Time for another good debate. I know b_a_betterperson will love this one.
I attended a conference at the Waldorf Astoria on Park Avenue in NYC this morning. KPMG (accounting & consulting firm) was running a global sourcing seminar directed at C-Level executives. There were about 60 CEO’s, CFO’s, CIO’s from around the world.
A panel of 5 speakers led the discussion
- Industry Trends - KPMG consulting, Managing Partner from Australia
- Corp Perspective - Chief Strategic Sourcing Officer for Guardian Insurance
- Corp Perspective - VP of global shared services for Pfizer Pharmaceuticals
- Tax – KPMG managing partner in their NY tax practice
- Technology – VP from Gartner Group (Technology think tank)
The discussion was mainly focused on outsourced services (i.e. call centers) but one thing that occurred to me as I sat there listening to the speakers is that there is a whole, fairly mature industry, built up around outsourcing. Consultants for negotiating your contracts, India experts, China experts, technology experts to make it all work, tax consultants to handle transfer pricing across national borders, consultants to teach your people how to move an operation, or find the right partner to outsource with, and on and on.......
My point is that if you're holding on to the archaic belief that you can "Bah Merican" you are sorely out of touch with reality. The auto industry may not be there yet but it is coming. National borders are irrelevant to the business world right now.
U.S. companies are outsourcing to India. Indian companies are in turn re-sourcing the work to Vietnam (coming on strong) and China. As I said, we were focused on services but, it could just as easily be manufacturing, or as the VP from Pfizer indicated, even intellectual property creation is being outsourced in the form of pharmaceutical research in India.
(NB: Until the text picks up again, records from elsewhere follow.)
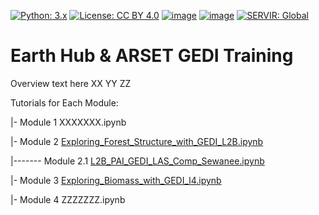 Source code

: [![Python: 3.x](https://img.shields.io/badge/python-3.x-blue.svg)](https://www.python.org/)
[![License: CC BY 4.0](https://img.shields.io/badge/License-CC_BY_4.0-lightgrey.svg)](https://creativecommons.org/licenses/by/4.0/)
[![image](https://img.shields.io/pypi/v/servir-aces.svg)](https://pypi.python.org/pypi/servir-aces)
[![image](https://img.shields.io/conda/vn/conda-forge/servir-aces.svg)](https://anaconda.org/conda-forge/servir-aces)
[![SERVIR: Global](https://img.shields.io/badge/SERVIR-Global-green)](https://servirglobal.net)

# Earth Hub & ARSET GEDI  Training

Overview text here
XX
YY
ZZ


Tutorials for Each Module:

|- Module 1 XXXXXXX.ipynb

|- Module 2 [Exploring_Forest_Structure_with_GEDI_L2B.ipynb](https://github.com/SERVIR/Explore_GEDI_EarthRISE_Training/blob/main/Exploring_Forest_Structure_with_GEDI_L2B.ipynb)

|------- Module 2.1 [L2B_PAI_GEDI_LAS_Comp_Sewanee.ipynb](https://github.com/SERVIR/Explore_GEDI_EarthRISE_Training/blob/main/L2B_PAI_GEDI_LAS_Comp_Sewanee.ipynb)

|- Module 3 [Exploring_Biomass_with_GEDI_l4.ipynb](https://github.com/SERVIR/Explore_GEDI_EarthRISE_Training/blob/main/Exploring_Biomass_with_GEDI_l4.ipynb)

|- Module 4 ZZZZZZZ.ipynb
It's not gaining momentum, it's there. Companies know how to do it and there is a huge support apparatus in place. In 10 years it will be impossible to tell what the "U.S. content" of goods and services are or where the profits are ultimately going.
I for one think this is a good thing for the world at large. Others may disagree. Regardless, you are sadly deluding yourself if you think you can do anything to stop it by suporting locally produced goods.
So, go buy that Korean produced Porsche with the Mexican engine and Indian transmission. And drive it proudly!